Because navigation queries can cross multiple dimensions, the MDEX Engine’s query results contain follow-on information for every dimension. This means that you can refine or broaden your query in one or more dimensions while making no change to the query parameters in the other dimensions.
You can design dimension hierarchies in ways that reduce the number of follow-on queries that are presented to users as they navigate.
For example, in the flat dimension below, a navigation query on the Wine Type dimension value would return six possible refinement queries, one for each child.
A simple flat dimension such as the one shown in the preceding figure is small enough to navigate through quickly. Larger flat dimensions, however, present too many choices for follow-on queries to be easily navigable.
Organizing data as dimensions reduces this information overload and provides for an easier, more intuitive navigation experience. In the hierarchical example below, the Wine Type dimension value has only three possible refinement queries: Red, White, or Sparkling.
A second reason to use dimension hierarchy is that, by limiting the number of refinement queries, you decrease the amount of time it takes for the MDEX Engine to return its results. Returning query results that contain follow-on information for 20 refinement queries is faster than returning query results that contain information for 2000 refinement queries.
Note
The time that the MDEX Engine takes to process a large flat dimension can be lessened by requesting that the MDEX Engine return only the most important refinements.
Creating easy to understand dimension hierarchies makes it easier for your end users to navigate through your data.
This section provides information about how to make dimensions as easy-to-understand and navigate through as possible.
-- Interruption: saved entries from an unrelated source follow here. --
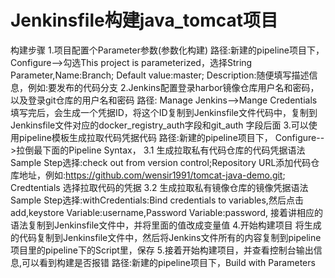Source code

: # Jenkinsfile构建java_tomcat项目
构建步骤
1.项目配置个Parameter参数(参数化构建)
路径:新建的pipeline项目下， Configure-->勾选This project is parameterized，选择String Parameter,Name:Branch; Default value:master;
Description:随便填写描述信息，例如:要发布的代码分支
2.Jenkins配置登录harbor镜像仓库用户名和密码，以及登录git仓库的用户名和密码
路径: Manage Jenkins-->Mange Credentials
填写完后，会生成一个凭据ID，将这个ID复制到Jenkinsfile文件代码中，复制到Jenkinsfile文件对应的docker_registry_auth字段和git_auth 字段后面
3.可以使用pipeline模板生成拉取代码凭据代码
路径:新建的pipeline项目下， Configure-->拉倒最下面的Pipeline Syntax，
3.1 生成拉取私有代码仓库的代码凭据语法
Sample Step选择:check out from version control;Repository URL添加代码仓库地址，例如:https://github.com/wensir1991/tomcat-java-demo.git;
Credtentials 选择拉取代码的凭据
3.2 生成拉取私有镜像仓库的镜像凭据语法
Sample Step选择:withCredentials:Bind credentials to variables,然后点击add,keystore Variable:username,Password Variable:password,
接着讲相应的语法复制到Jenkinsfile文件中，并将里面的值改成变量值
4.开始构建项目
将生成的代码复制到Jenkinsfile文件中，然后将Jenkins文件所有的内容复制到pipeline项目里的pipeline下的Script里，保存
5.接着开始构建项目，并查看控制台输出信息,可以看到构建是否报错
路径:新建的pipeline项目下，Build with Parameters
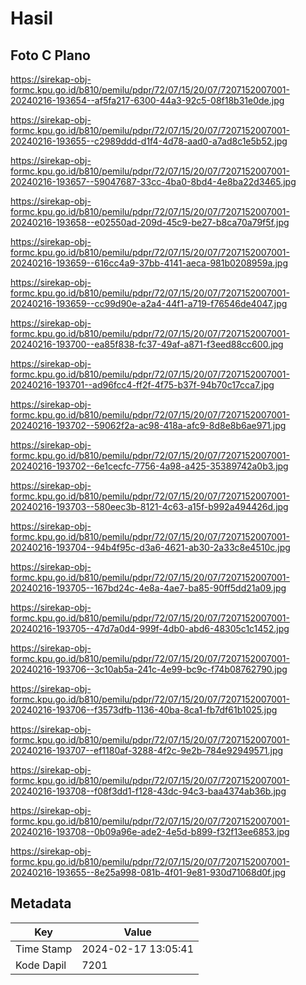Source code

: # Hasil

## Foto C Plano

https://sirekap-obj-formc.kpu.go.id/b810/pemilu/pdpr/72/07/15/20/07/7207152007001-20240216-193654--af5fa217-6300-44a3-92c5-08f18b31e0de.jpg

https://sirekap-obj-formc.kpu.go.id/b810/pemilu/pdpr/72/07/15/20/07/7207152007001-20240216-193655--c2989ddd-d1f4-4d78-aad0-a7ad8c1e5b52.jpg

https://sirekap-obj-formc.kpu.go.id/b810/pemilu/pdpr/72/07/15/20/07/7207152007001-20240216-193657--59047687-33cc-4ba0-8bd4-4e8ba22d3465.jpg

https://sirekap-obj-formc.kpu.go.id/b810/pemilu/pdpr/72/07/15/20/07/7207152007001-20240216-193658--e02550ad-209d-45c9-be27-b8ca70a79f5f.jpg

https://sirekap-obj-formc.kpu.go.id/b810/pemilu/pdpr/72/07/15/20/07/7207152007001-20240216-193659--616cc4a9-37bb-4141-aeca-981b0208959a.jpg

https://sirekap-obj-formc.kpu.go.id/b810/pemilu/pdpr/72/07/15/20/07/7207152007001-20240216-193659--cc99d90e-a2a4-44f1-a719-f76546de4047.jpg

https://sirekap-obj-formc.kpu.go.id/b810/pemilu/pdpr/72/07/15/20/07/7207152007001-20240216-193700--ea85f838-fc37-49af-a871-f3eed88cc600.jpg

https://sirekap-obj-formc.kpu.go.id/b810/pemilu/pdpr/72/07/15/20/07/7207152007001-20240216-193701--ad96fcc4-ff2f-4f75-b37f-94b70c17cca7.jpg

https://sirekap-obj-formc.kpu.go.id/b810/pemilu/pdpr/72/07/15/20/07/7207152007001-20240216-193702--59062f2a-ac98-418a-afc9-8d8e8b6ae971.jpg

https://sirekap-obj-formc.kpu.go.id/b810/pemilu/pdpr/72/07/15/20/07/7207152007001-20240216-193702--6e1cecfc-7756-4a98-a425-35389742a0b3.jpg

https://sirekap-obj-formc.kpu.go.id/b810/pemilu/pdpr/72/07/15/20/07/7207152007001-20240216-193703--580eec3b-8121-4c63-a15f-b992a494426d.jpg

https://sirekap-obj-formc.kpu.go.id/b810/pemilu/pdpr/72/07/15/20/07/7207152007001-20240216-193704--94b4f95c-d3a6-4621-ab30-2a33c8e4510c.jpg

https://sirekap-obj-formc.kpu.go.id/b810/pemilu/pdpr/72/07/15/20/07/7207152007001-20240216-193705--167bd24c-4e8a-4ae7-ba85-90ff5dd21a09.jpg

https://sirekap-obj-formc.kpu.go.id/b810/pemilu/pdpr/72/07/15/20/07/7207152007001-20240216-193705--47d7a0d4-999f-4db0-abd6-48305c1c1452.jpg

https://sirekap-obj-formc.kpu.go.id/b810/pemilu/pdpr/72/07/15/20/07/7207152007001-20240216-193706--3c10ab5a-241c-4e99-bc9c-f74b08762790.jpg

https://sirekap-obj-formc.kpu.go.id/b810/pemilu/pdpr/72/07/15/20/07/7207152007001-20240216-193706--f3573dfb-1136-40ba-8ca1-fb7df61b1025.jpg

https://sirekap-obj-formc.kpu.go.id/b810/pemilu/pdpr/72/07/15/20/07/7207152007001-20240216-193707--ef1180af-3288-4f2c-9e2b-784e92949571.jpg

https://sirekap-obj-formc.kpu.go.id/b810/pemilu/pdpr/72/07/15/20/07/7207152007001-20240216-193708--f08f3dd1-f128-43dc-94c3-baa4374ab36b.jpg

https://sirekap-obj-formc.kpu.go.id/b810/pemilu/pdpr/72/07/15/20/07/7207152007001-20240216-193708--0b09a96e-ade2-4e5d-b899-f32f13ee6853.jpg

https://sirekap-obj-formc.kpu.go.id/b810/pemilu/pdpr/72/07/15/20/07/7207152007001-20240216-193655--8e25a998-081b-4f01-9e81-930d71068d0f.jpg


## Metadata

| Key        | Value               |
| ---------- | ------------------- |
| Time Stamp | 2024-02-17 13:05:41 |
| Kode Dapil | 7201                |



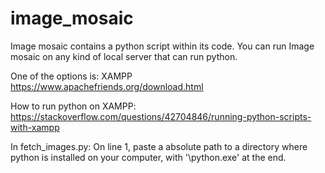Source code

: # image_mosaic

Image mosaic contains a python script within its code.
You can run Image mosaic on any kind of local server that can run python.

One of the options is:
XAMPP
https://www.apachefriends.org/download.html

How to run python on XAMPP:
https://stackoverflow.com/questions/42704846/running-python-scripts-with-xampp

In fetch_images.py:
On line 1, paste a absolute path to a directory where python is installed on your computer, with '\python.exe' at the end.
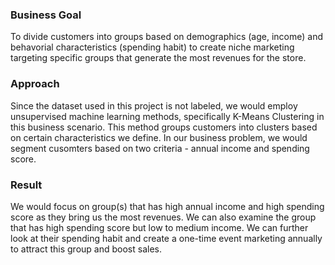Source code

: ### Business Goal
To divide customers into groups based on demographics (age, income) and behavorial characteristics (spending habit) to create niche marketing targeting specific groups that generate the most revenues for the store. 

### Approach
Since the dataset used in this project is not labeled, we would employ unsupervised machine learning methods, specifically K-Means Clustering in this business scenario. This method groups customers into clusters based on certain characteristics we define. In our business problem, we would segment cusomters based on two criteria - annual income and spending score. 

### Result
We would focus on group(s) that has high annual income and high spending score as they bring us the most revenues. We can also examine the group that has high spending score but low to medium income. We can further look at their spending habit and create a one-time event marketing annually to attract this group and boost sales.
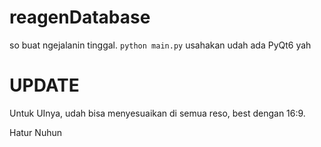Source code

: # reagenDatabase
so buat ngejalanin tinggal. 
`python main.py`
usahakan udah ada PyQt6 yah

# UPDATE
Untuk UInya, udah bisa menyesuaikan di semua reso, best dengan 16:9.

Hatur Nuhun
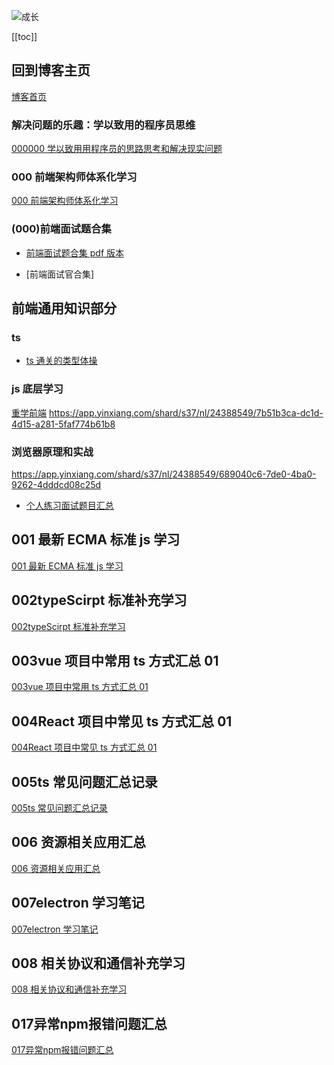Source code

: ![成长](/images/home.png)

[[toc]]

## 回到博客主页

[博客首页](./../README.md)

### 解决问题的乐趣：学以致用的程序员思维

[000000 学以致用用程序员的思路思考和解决现实问题](./000000学以致用用程序员的思路思考和解决现实问题.md)

### 000 前端架构师体系化学习

[000 前端架构师体系化学习](000%E5%89%8D%E7%AB%AF%E6%9E%B6%E6%9E%84%E5%B8%88%E4%BD%93%E7%B3%BB%E5%8C%96%E5%AD%A6%E4%B9%A0.md)

### (000)前端面试题合集

- [前端面试题合集 pdf 版本](https://gitee.com/nyhxiaoning/interviewBooks/tree/master/%E7%AC%AC3%E7%89%88%EF%BC%9A%E4%BA%92%E8%81%94%E7%BD%91%E5%89%8D%E7%AB%AF%E5%A4%A7%E5%8E%82%E9%9D%A2%E8%AF%95%E9%A2%98%20-%20%E7%94%B5%E5%AD%90%E7%89%88)

- [前端面试官合集]

## 前端通用知识部分

### ts

- [ts 通关的类型体操](https://app.yinxiang.com/shard/s37/nl/24388549/2bef5513-1344-454a-a3d8-e41e14bbf319)

### js 底层学习

[重学前端](https://app.yinxiang.com/shard/s37/nl/24388549/7b51b3ca-dc1d-4d15-a281-5faf774b61b8)
https://app.yinxiang.com/shard/s37/nl/24388549/7b51b3ca-dc1d-4d15-a281-5faf774b61b8

### 浏览器原理和实战

https://app.yinxiang.com/shard/s37/nl/24388549/689040c6-7de0-4ba0-9262-4dddcd08c25d

- [个人练习面试题目汇总](D:\works\interviewFold\leetcode-javascript)

## 001 最新 ECMA 标准 js 学习

[001 最新 ECMA 标准 js 学习](./001%E6%9C%80%E6%96%B0ECMA%E6%A0%87%E5%87%86js%E5%AD%A6%E4%B9%A0.md)

## 002typeScirpt 标准补充学习

[002typeScirpt 标准补充学习](./002typeScirpt%E6%A0%87%E5%87%86%E8%A1%A5%E5%85%85%E5%AD%A6%E4%B9%A0.md)

## 003vue 项目中常用 ts 方式汇总 01

[003vue 项目中常用 ts 方式汇总 01](./003vue%E9%A1%B9%E7%9B%AE%E4%B8%AD%E5%B8%B8%E7%94%A8ts%E6%96%B9%E5%BC%8F%E6%B1%87%E6%80%BB01.md)

## 004React 项目中常见 ts 方式汇总 01

[004React 项目中常见 ts 方式汇总 01](./004React%E9%A1%B9%E7%9B%AE%E4%B8%AD%E5%B8%B8%E8%A7%81ts%E6%96%B9%E5%BC%8F%E6%B1%87%E6%80%BB01.md)

## 005ts 常见问题汇总记录

[005ts 常见问题汇总记录](./005ts%E5%B8%B8%E8%A7%81%E9%97%AE%E9%A2%98%E6%B1%87%E6%80%BB%E8%AE%B0%E5%BD%95.md)

## 006 资源相关应用汇总

[006 资源相关应用汇总](./006%E8%B5%84%E6%BA%90%E7%9B%B8%E5%85%B3%E5%BA%94%E7%94%A8%E6%B1%87%E6%80%BB.md)

## 007electron 学习笔记

[007electron 学习笔记](./007electron%E5%AD%A6%E4%B9%A0%E7%AC%94%E8%AE%B0.md)

## 008 相关协议和通信补充学习

[008 相关协议和通信补充学习](./008%E7%9B%B8%E5%85%B3%E5%8D%8F%E8%AE%AE%E5%92%8C%E9%80%9A%E4%BF%A1%E8%A1%A5%E5%85%85%E5%AD%A6%E4%B9%A0.md)



## 017异常npm报错问题汇总
[017异常npm报错问题汇总](./017%E5%BC%82%E5%B8%B8npm%E6%8A%A5%E9%94%99%E9%97%AE%E9%A2%98%E6%B1%87%E6%80%BB.md)


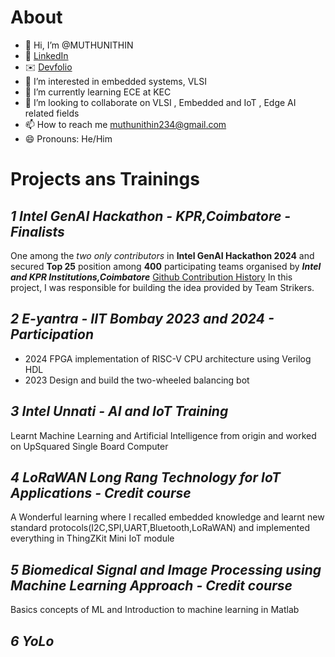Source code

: # About
- 👋 Hi, I’m @MUTHUNITHIN
- 👔 [LinkedIn](https://www.linkedin.com/in/muthu-nithin/)
- ✉️ [Devfolio](https://devfolio.co/@muthu_nithin_)
- 👀 I’m interested in embedded systems, VLSI 
- 🌱 I’m currently learning ECE  at  KEC
- 💞️ I’m looking to collaborate on VLSI , Embedded and IoT , Edge AI related fields
- 📫 How to reach me muthunithin234@gmail.com
- 😄 Pronouns: He/Him

# Projects ans Trainings
## *1 Intel GenAI Hackathon - KPR,Coimbatore - Finalists*
One among the *two only contributors* in **Intel GenAI Hackathon 2024** and secured **Top 25** position among **400** participating teams organised by ***Intel and KPR Institutions,Coimbatore*** 
[Github Contribution History](https://github.com/Barath-MD/Strike_Shoe/commits/master/) 
In this project, I was responsible for building the idea provided by Team Strikers.


## *2 E-yantra - IIT Bombay 2023 and 2024 - Participation*
- 2024  FPGA implementation of RISC-V CPU architecture using Verilog HDL 
- 2023  Design and build the two-wheeled balancing bot

  
## *3 Intel Unnati - AI and IoT Training* 
Learnt Machine Learning and Artificial Intelligence from origin and worked on UpSquared Single Board Computer 


## *4 LoRaWAN Long Rang Technology for IoT Applications - Credit course*
A Wonderful learning where I recalled embedded knowledge and learnt new standard protocols(I2C,SPI,UART,Bluetooth,LoRaWAN) and implemented everything in ThingZKit Mini IoT module

## *5 Biomedical Signal and Image Processing using Machine Learning Approach - Credit course*
Basics concepts of ML and Introduction to machine learning in Matlab 

## *6 YoLo*
<!---
MUTHUNITHIN/MUTHUNITHIN is a ✨ special ✨ repository because its `README.md` (this file) appears on your GitHub profile.
You can click the Preview link to take a look at your changes.
--->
Making a theme increasingly specialized
All the dimension values in a dimension should be part of the same theme.
Because navigating on a dimension value implicitly navigates all of the dimension value’s children, a child dimension value that does not have the same theme as its parent can produce a result set that contains Endeca records with multiple unrelated themes.
Child dimension values should be specializations of their parent's theme. Child values that are not more specialized than their parents can create nonsensical navigation paths. In the incorrect example above, it makes good sense to refine the Wine Type dimension value by navigating to the Red dimension value. Refining the Red dimension value by navigating to the Italy dimension value, however, does not make sense, because "Italy" is not a type of red wine.
While it is technically possible to tag your Endeca records with any dimension value that exists in a dimension, it is highly recommended that you tag your Endeca records only with leaf dimension values. The following figure illustrates leaf dimension values in a simple dimension.
Tagging your Endeca records with leaf dimension values creates a more easily understood navigation experience, because the sum of the records in the leaf dimension values equals the number of records returned for the parent dimension value.
The following figure illustrates the difference between tagging all records with leaf dimension values and tagging some records with dimension values that are not leaves:
As the preceding figure shows, tagging all records with either of the two leaf values Merlot or Chianti produces the same result set for the query on "Red" and the query on "Merlot + Chianti". However, tagging two of the records (Bottle E and Bottle F) with a non-leaf dimension value ("Red") produces different result sets for the query on "Red" and the query on "Merlot + Chianti".